→ **Dataset records**:
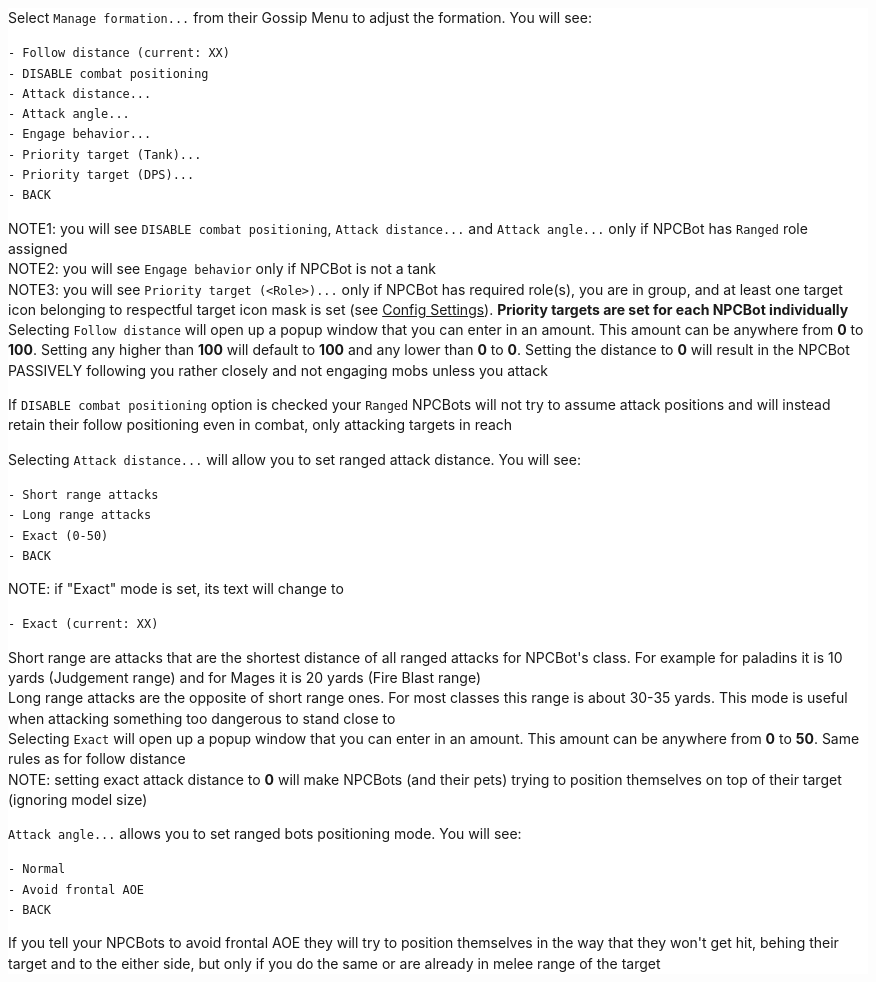 Select `Manage formation...` from their Gossip Menu to adjust the formation. You will see:
```
- Follow distance (current: XX)
- DISABLE combat positioning
- Attack distance...
- Attack angle...
- Engage behavior...
- Priority target (Tank)...
- Priority target (DPS)...
- BACK
```
NOTE1: you will see `DISABLE combat positioning`, `Attack distance...` and `Attack angle...` only if NPCBot has `Ranged` role assigned  
NOTE2: you will see `Engage behavior` only if NPCBot is not a tank  
NOTE3: you will see `Priority target (<Role>)...` only if NPCBot has required role(s), you are in group, and at least one target icon belonging to respectful target icon mask is set (see [Config Settings](#npcbot-config-settings)). **Priority targets are set for each NPCBot individually**  
Selecting `Follow distance` will open up a popup window that you can enter in an amount. This amount can be anywhere from **0** to **100**. Setting any higher than **100** will default to **100** and any lower than **0** to **0**. Setting the distance to **0** will result in the NPCBot PASSIVELY following you rather closely and not engaging mobs unless you attack

If `DISABLE combat positioning` option is checked your `Ranged` NPCBots will not try to assume attack positions and will instead retain their follow positioning even in combat, only attacking targets in reach

Selecting `Attack distance...` will allow you to set ranged attack distance. You will see:
```
- Short range attacks
- Long range attacks
- Exact (0-50)
- BACK
```
NOTE: if "Exact" mode is set, its text will change to
```
- Exact (current: XX)
```
Short range are attacks that are the shortest distance of all ranged attacks for NPCBot's class. For example for paladins it is 10 yards (Judgement range) and for Mages it is 20 yards (Fire Blast range)  
Long range attacks are the opposite of short range ones. For most classes this range is about 30-35 yards. This mode is useful when attacking something too dangerous to stand close to  
Selecting `Exact` will open up a popup window that you can enter in an amount. This amount can be anywhere from **0** to **50**. Same rules as for follow distance  
NOTE: setting exact attack distance to **0** will make NPCBots (and their pets) trying to position themselves on top of their target (ignoring model size)

`Attack angle...` allows you to set ranged bots positioning mode. You will see:
```
- Normal
- Avoid frontal AOE
- BACK
```
If you tell your NPCBots to avoid frontal AOE they will try to position themselves in the way that they won't get hit, behing their target and to the either side, but only if you do the same or are already in melee range of the target
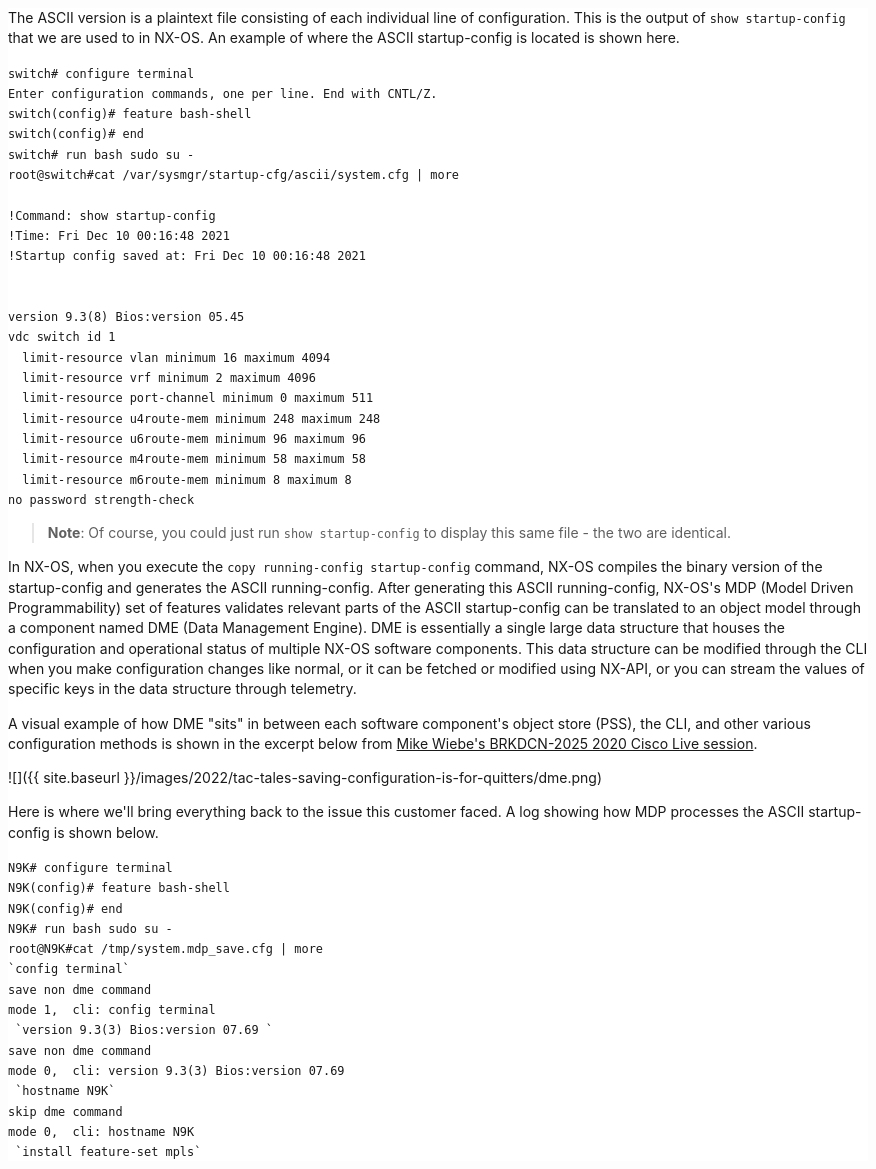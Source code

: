 The ASCII version is a plaintext file consisting of each individual line of configuration. This is the output of `show startup-config` that we are used to in NX-OS. An example of where the ASCII startup-config is located is shown here.

```
switch# configure terminal
Enter configuration commands, one per line. End with CNTL/Z.
switch(config)# feature bash-shell
switch(config)# end
switch# run bash sudo su -
root@switch#cat /var/sysmgr/startup-cfg/ascii/system.cfg | more

!Command: show startup-config
!Time: Fri Dec 10 00:16:48 2021
!Startup config saved at: Fri Dec 10 00:16:48 2021


version 9.3(8) Bios:version 05.45 
vdc switch id 1
  limit-resource vlan minimum 16 maximum 4094
  limit-resource vrf minimum 2 maximum 4096
  limit-resource port-channel minimum 0 maximum 511
  limit-resource u4route-mem minimum 248 maximum 248
  limit-resource u6route-mem minimum 96 maximum 96
  limit-resource m4route-mem minimum 58 maximum 58
  limit-resource m6route-mem minimum 8 maximum 8
no password strength-check
```

> **Note**: Of course, you could just run `show startup-config` to display this same file - the two are identical.

In NX-OS, when you execute the `copy running-config startup-config` command, NX-OS compiles the binary version of the startup-config and generates the ASCII running-config. After generating this ASCII running-config, NX-OS's MDP (Model Driven Programmability) set of features validates relevant parts of the ASCII startup-config can be translated to an object model through a component named DME (Data Management Engine). DME is essentially a single large data structure that houses the configuration and operational status of multiple NX-OS software components. This data structure can be modified through the CLI when you make configuration changes like normal, or it can be fetched or modified using NX-API, or you can stream the values of specific keys in the data structure through telemetry.

A visual example of how DME "sits" in between each software component's object store (PSS), the CLI, and other various configuration methods is shown in the excerpt below from [Mike Wiebe's BRKDCN-2025 2020 Cisco Live session](https://www.ciscolive.com/on-demand/on-demand-library.html?search=BRKDCN-2025&search=BRKDCN-2025%2C+BRKDCN-2025#/session/16360600455420017FSx).

![]({{ site.baseurl }}/images/2022/tac-tales-saving-configuration-is-for-quitters/dme.png)

Here is where we'll bring everything back to the issue this customer faced. A log showing how MDP processes the ASCII startup-config is shown below.

```
N9K# configure terminal
N9K(config)# feature bash-shell
N9K(config)# end
N9K# run bash sudo su -
root@N9K#cat /tmp/system.mdp_save.cfg | more
`config terminal`
save non dme command
mode 1,  cli: config terminal
 `version 9.3(3) Bios:version 07.69 `
save non dme command
mode 0,  cli: version 9.3(3) Bios:version 07.69 
 `hostname N9K`
skip dme command
mode 0,  cli: hostname N9K
 `install feature-set mpls`
```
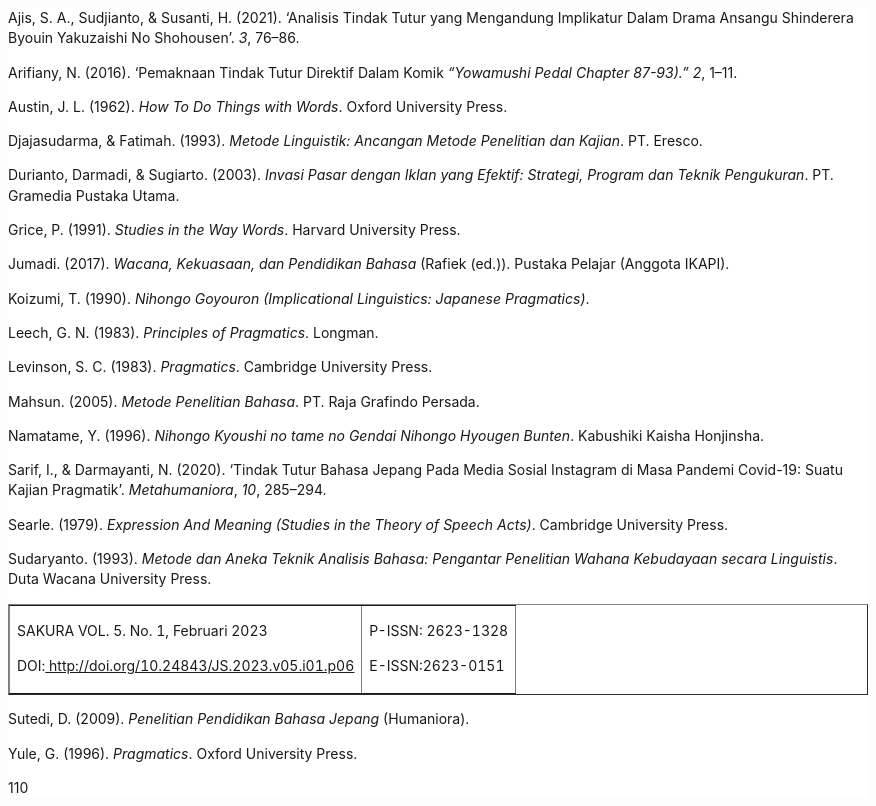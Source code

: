 <p><span class="font10">Ajis, S. A., Sudjianto, &amp;&nbsp;Susanti, H. (2021). ‘Analisis Tindak Tutur yang Mengandung Implikatur Dalam Drama Ansangu Shinderera Byouin Yakuzaishi No Shohousen’. </span><span class="font10" style="font-style:italic;">3</span><span class="font10">, 76–86.</span></p>
<p><span class="font10">Arifiany, N. (2016). ‘Pemaknaan Tindak Tutur Direktif Dalam Komik </span><span class="font10" style="font-style:italic;">“Yowamushi Pedal Chapter 87-93).” 2</span><span class="font10">, 1–11.</span></p>
<p><span class="font10">Austin, J. L. (1962). </span><span class="font10" style="font-style:italic;">How To Do Things with Words</span><span class="font10">. Oxford University Press.</span></p>
<p><span class="font10">Djajasudarma, &amp;&nbsp;Fatimah. (1993). </span><span class="font10" style="font-style:italic;">Metode Linguistik: Ancangan Metode Penelitian dan Kajian</span><span class="font10">. PT. Eresco.</span></p>
<p><span class="font10">Durianto, Darmadi, &amp;&nbsp;Sugiarto. (2003). </span><span class="font10" style="font-style:italic;">Invasi Pasar dengan Iklan yang Efektif: Strategi, Program dan Teknik Pengukuran</span><span class="font10">. PT. Gramedia Pustaka Utama.</span></p>
<p><span class="font10">Grice, P. (1991). </span><span class="font10" style="font-style:italic;">Studies in the Way Words</span><span class="font10">. Harvard University Press.</span></p>
<p><span class="font10">Jumadi. (2017). </span><span class="font10" style="font-style:italic;">Wacana, Kekuasaan, dan Pendidikan Bahasa</span><span class="font10"> (Rafiek (ed.)). Pustaka Pelajar (Anggota IKAPI).</span></p>
<p><span class="font10">Koizumi, T. (1990). </span><span class="font10" style="font-style:italic;">Nihongo Goyouron (Implicational Linguistics: Japanese Pragmatics)</span><span class="font10">.</span></p>
<p><span class="font10">Leech, G. N. (1983). </span><span class="font10" style="font-style:italic;">Principles of Pragmatics</span><span class="font10">. Longman.</span></p>
<p><span class="font10">Levinson, S. C. (1983). </span><span class="font10" style="font-style:italic;">Pragmatics</span><span class="font10">. Cambridge University Press.</span></p>
<p><span class="font10">Mahsun. (2005). </span><span class="font10" style="font-style:italic;">Metode Penelitian Bahasa</span><span class="font10">. PT. Raja Grafindo Persada.</span></p>
<p><span class="font10">Namatame, Y. (1996). </span><span class="font10" style="font-style:italic;">Nihongo Kyoushi no tame no Gendai Nihongo Hyougen Bunten</span><span class="font10">. Kabushiki Kaisha Honjinsha.</span></p>
<p><span class="font10">Sarif, I., &amp;&nbsp;Darmayanti, N. (2020). ‘Tindak Tutur Bahasa Jepang Pada Media Sosial Instagram di Masa Pandemi Covid-19: Suatu Kajian Pragmatik’. </span><span class="font10" style="font-style:italic;">Metahumaniora</span><span class="font10">, </span><span class="font10" style="font-style:italic;">10</span><span class="font10">, 285–294.</span></p>
<p><span class="font10">Searle. (1979). </span><span class="font10" style="font-style:italic;">Expression And Meaning (Studies in the Theory of Speech Acts)</span><span class="font10">. Cambridge University Press.</span></p>
<p><span class="font10">Sudaryanto. (1993). </span><span class="font10" style="font-style:italic;">Metode dan Aneka Teknik Analisis Bahasa: Pengantar Penelitian Wahana Kebudayaan secara Linguistis</span><span class="font10">. Duta Wacana University Press.</span></p>
<table border="1">
<tr><td style="vertical-align:top;">
<p><span class="font10">SAKURA VOL. 5. No. 1, Februari 2023</span></p>
<p><span class="font10">DOI:</span><a href="http://doi.org/10.24843/JS.2023.v05.i01.p06"><span class="font10"> </span><span class="font10" style="text-decoration:underline;">http://doi.org/10.24843/JS.2023.v05.i01.p06</span></a></p></td><td style="vertical-align:top;">
<p><span class="font10">P-ISSN: 2623-1328</span></p>
<p><span class="font10">E-ISSN:2623-0151</span></p></td></tr>
</table>
<p><span class="font10">Sutedi, D. (2009). </span><span class="font10" style="font-style:italic;">Penelitian Pendidikan Bahasa Jepang</span><span class="font10"> (Humaniora).</span></p>
<p><span class="font10">Yule, G. (1996). </span><span class="font10" style="font-style:italic;">Pragmatics</span><span class="font10">. Oxford University Press.</span></p>
<p><span class="font5">110</span></p>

→ **What you should do**:
Find the word "Bahasa" in the records. Copy every line it appears in.

→ **Output of the exercise**:
<p><span class="font10">Jumadi. (2017). </span><span class="font10" style="font-style:italic;">Wacana, Kekuasaan, dan Pendidikan Bahasa</span><span class="font10"> (Rafiek (ed.)). Pustaka Pelajar (Anggota IKAPI).</span></p>
<p><span class="font10">Mahsun. (2005). </span><span class="font10" style="font-style:italic;">Metode Penelitian Bahasa</span><span class="font10">. PT. Raja Grafindo Persada.</span></p>
<p><span class="font10">Sarif, I., &amp;&nbsp;Darmayanti, N. (2020). ‘Tindak Tutur Bahasa Jepang Pada Media Sosial Instagram di Masa Pandemi Covid-19: Suatu Kajian Pragmatik’. </span><span class="font10" style="font-style:italic;">Metahumaniora</span><span class="font10">, </span><span class="font10" style="font-style:italic;">10</span><span class="font10">, 285–294.</span></p>
<p><span class="font10">Sudaryanto. (1993). </span><span class="font10" style="font-style:italic;">Metode dan Aneka Teknik Analisis Bahasa: Pengantar Penelitian Wahana Kebudayaan secara Linguistis</span><span class="font10">. Duta Wacana University Press.</span></p>
<p><span class="font10">Sutedi, D. (2009). </span><span class="font10" style="font-style:italic;">Penelitian Pendidikan Bahasa Jepang</span><span class="font10"> (Humaniora).</span></p>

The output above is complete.